Would that work for your use case(s)?

Also note that for any more complex validation, a post-load callback makes it trivial. As seen in:

https://github.com/Crell/mastobot/blob/master/src/AccountDef.php

TLDR:

  • I agree with outlined way of implementation
  • I could attempt to do a PL if you wish
  • The null assigning issue seems to be tackled separately in #16 IMHO.

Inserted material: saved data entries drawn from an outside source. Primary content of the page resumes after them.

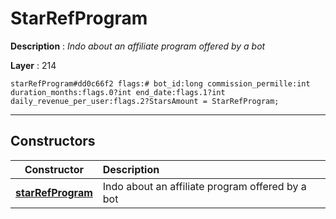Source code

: # StarRefProgram

**Description** : *Indo about an affiliate program offered by a bot*

**Layer** : 214

```tl
starRefProgram#dd0c66f2 flags:# bot_id:long commission_permille:int duration_months:flags.0?int end_date:flags.1?int daily_revenue_per_user:flags.2?StarsAmount = StarRefProgram;
```

---

## Constructors

| Constructor | Description |
| :---: | :--- |
| [**starRefProgram**](constructor/starRefProgram) | Indo about an affiliate program offered by a bot |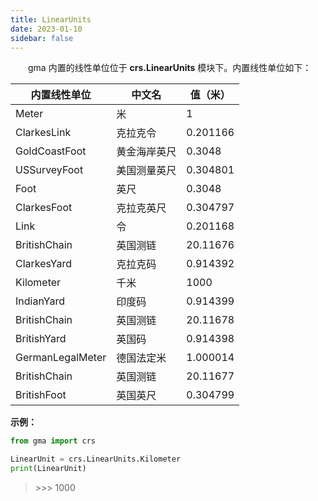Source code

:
 ```yaml
---
title: LinearUnits
date: 2023-01-10
sidebar: false
---
```


&emsp;　gma 内置的线性单位位于 **crs.LinearUnits** 模块下。内置线性单位如下：

| 内置线性单位     | 中文名       | 值（米） |
| ---------------- | ------------ | -------- |
| Meter            | 米           | 1        |
| ClarkesLink      | 克拉克令     | 0.201166 |
| GoldCoastFoot    | 黄金海岸英尺 | 0.3048   |
| USSurveyFoot     | 美国测量英尺 | 0.304801 |
| Foot             | 英尺         | 0.3048   |
| ClarkesFoot      | 克拉克英尺   | 0.304797 |
| Link             | 令           | 0.201168 |
| BritishChain     | 英国测链     | 20.11676 |
| ClarkesYard      | 克拉克码     | 0.914392 |
| Kilometer        | 千米         | 1000     |
| IndianYard       | 印度码       | 0.914399 |
| BritishChain     | 英国测链     | 20.11678 |
| BritishYard      | 英国码       | 0.914398 |
| GermanLegalMeter | 德国法定米   | 1.000014 |
| BritishChain     | 英国测链     | 20.11677 |
| BritishFoot      | 英国英尺     | 0.304799 |

**示例：**

```python
from gma import crs

LinearUnit = crs.LinearUnits.Kilometer
print(LinearUnit)
```

> \>>> 1000
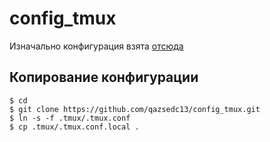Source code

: # config_tmux

Изначально конфигурация взята [отсюда](https://github.com/gpakosz/.tmux)

## Копирование конфигурации

```
$ cd
$ git clone https://github.com/qazsedc13/config_tmux.git
$ ln -s -f .tmux/.tmux.conf
$ cp .tmux/.tmux.conf.local .
```


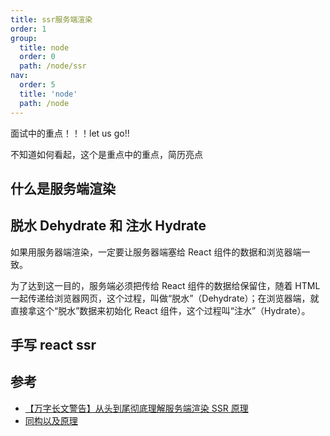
 ```yaml
---
title: ssr服务端渲染
order: 1
group:
  title: node
  order: 0
  path: /node/ssr
nav:
  order: 5
  title: 'node'
  path: /node
---
```


面试中的重点！！！let us go!!

不知道如何看起，这个是重点中的重点，简历亮点

## 什么是服务端渲染

## 脱水 Dehydrate 和 注水 Hydrate

如果用服务器端渲染，一定要让服务器端塞给 React 组件的数据和浏览器端一致。

为了达到这一目的，服务端必须把传给 React 组件的数据给保留住，随着 HTML 一起传递给浏览器网页，这个过程，叫做“脱水”（Dehydrate）；在浏览器端，就直接拿这个“脱水”数据来初始化 React 组件，这个过程叫“注水”（Hydrate）。

## 手写 react ssr

## 参考

- [【万字长文警告】从头到尾彻底理解服务端渲染 SSR 原理](https://juejin.cn/post/6856321751115431944)
- [同构以及原理](https://hejialianghe.gitee.io/projectPractice/isomorphism.html#_1-1-%E8%AE%A4%E8%AF%86%E5%90%8C%E6%9E%84)
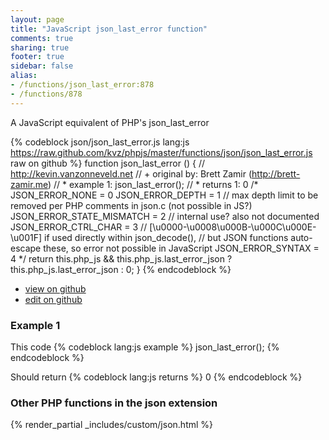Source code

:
```yaml
---
layout: page
title: "JavaScript json_last_error function"
comments: true
sharing: true
footer: true
sidebar: false
alias:
- /functions/json_last_error:878
- /functions/878
---
```

<!-- Generated by Rakefile:build -->
A JavaScript equivalent of PHP's json_last_error

{% codeblock json/json_last_error.js lang:js https://raw.github.com/kvz/phpjs/master/functions/json/json_last_error.js raw on github %}
function json_last_error () {
  // http://kevin.vanzonneveld.net
  // +   original by: Brett Zamir (http://brett-zamir.me)
  // *     example 1: json_last_error();
  // *     returns 1: 0
/*
  JSON_ERROR_NONE = 0
  JSON_ERROR_DEPTH = 1 // max depth limit to be removed per PHP comments in json.c (not possible in JS?)
  JSON_ERROR_STATE_MISMATCH = 2 // internal use? also not documented
  JSON_ERROR_CTRL_CHAR = 3 // [\u0000-\u0008\u000B-\u000C\u000E-\u001F] if used directly within json_decode(),
                                  // but JSON functions auto-escape these, so error not possible in JavaScript
  JSON_ERROR_SYNTAX = 4
  */
  return this.php_js && this.php_js.last_error_json ? this.php_js.last_error_json : 0;
}
{% endcodeblock %}

 - [view on github](https://github.com/kvz/phpjs/blob/master/functions/json/json_last_error.js)
 - [edit on github](https://github.com/kvz/phpjs/edit/master/functions/json/json_last_error.js)

### Example 1
This code
{% codeblock lang:js example %}
json_last_error();
{% endcodeblock %}

Should return
{% codeblock lang:js returns %}
0
{% endcodeblock %}


### Other PHP functions in the json extension
{% render_partial _includes/custom/json.html %}
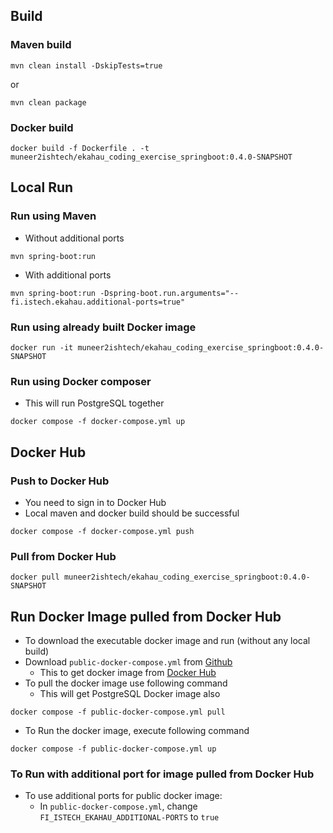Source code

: ## Build
### Maven build
```
mvn clean install -DskipTests=true
```
or

```
mvn clean package
```

### Docker build
```
docker build -f Dockerfile . -t muneer2ishtech/ekahau_coding_exercise_springboot:0.4.0-SNAPSHOT
```

## Local Run
### Run using Maven
- Without additional ports

```
mvn spring-boot:run
```

- With additional ports

```
mvn spring-boot:run -Dspring-boot.run.arguments="--fi.istech.ekahau.additional-ports=true"
```

### Run using already built Docker image
```
docker run -it muneer2ishtech/ekahau_coding_exercise_springboot:0.4.0-SNAPSHOT
```

### Run using Docker composer
- This will run PostgreSQL together

```
docker compose -f docker-compose.yml up

```

## Docker Hub
### Push to Docker Hub
- You need to sign in to Docker Hub
- Local maven and docker build should be successful

```
docker compose -f docker-compose.yml push

```

### Pull from Docker Hub
```
docker pull muneer2ishtech/ekahau_coding_exercise_springboot:0.4.0-SNAPSHOT
```

## Run Docker Image pulled from Docker Hub
- To download the executable docker image and run (without any local build)
- Download `public-docker-compose.yml` from [Github](https://github.com/muneer2ishtech/ekahau-coding-exercise)
  - This to get docker image from [Docker Hub](https://hub.docker.com/repository/docker/muneer2ishtech/ekahau_coding_exercise_springboot)
- To pull the docker image use following command
  - This will get PostgreSQL Docker image also

```
docker compose -f public-docker-compose.yml pull
```

- To Run the docker image, execute following command

```
docker compose -f public-docker-compose.yml up
```

### To Run with additional port for image pulled from Docker Hub
- To use additional ports for public docker image:
  - In `public-docker-compose.yml`, change `FI_ISTECH_EKAHAU_ADDITIONAL-PORTS` to `true`


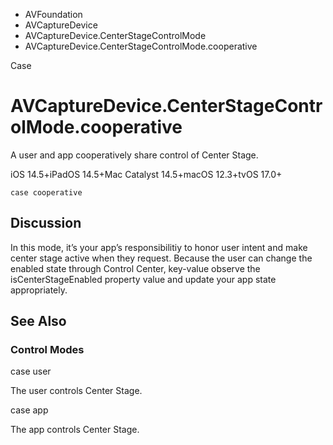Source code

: 

- AVFoundation
- AVCaptureDevice
- AVCaptureDevice.CenterStageControlMode
-  AVCaptureDevice.CenterStageControlMode.cooperative 

Case

# AVCaptureDevice.CenterStageControlMode.cooperative

A user and app cooperatively share control of Center Stage.

iOS 14.5+iPadOS 14.5+Mac Catalyst 14.5+macOS 12.3+tvOS 17.0+

``` source
case cooperative
```

## Discussion

In this mode, it’s your app’s responsibilitiy to honor user intent and make center stage active when they request. Because the user can change the enabled state through Control Center, key-value observe the isCenterStageEnabled property value and update your app state appropriately.

## See Also

### Control Modes

case user

The user controls Center Stage.

case app

The app controls Center Stage.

I quite like it and it seems it would work for me and it would also prevent the future futile attempts to convey that the supposed required flag treats only uninitialized and field can still pass the required validation even being explicit/default null...

Though there is one more thing to consider: If we assume that an object with an uninitialized value is probably wrong (that is not always the case!)
The case against is that under OpenAPI spec you have fields that can be provided or left-out which is distinct from when you provide them with null (JS: undefined vs null). By accepting your assumption we would basically say: this is undesired pattern in PHP / using this library and you should always provide some default either in field definition, in attribute or in constructor default value.

For the more complex validation, yes this is a nice option to do some additional validation when I do not want to bring the whole symfony/validator... but for this particular case it is useless as there is (to my knowledge) no way how to distinquish null and undefined so isset mix both of the status.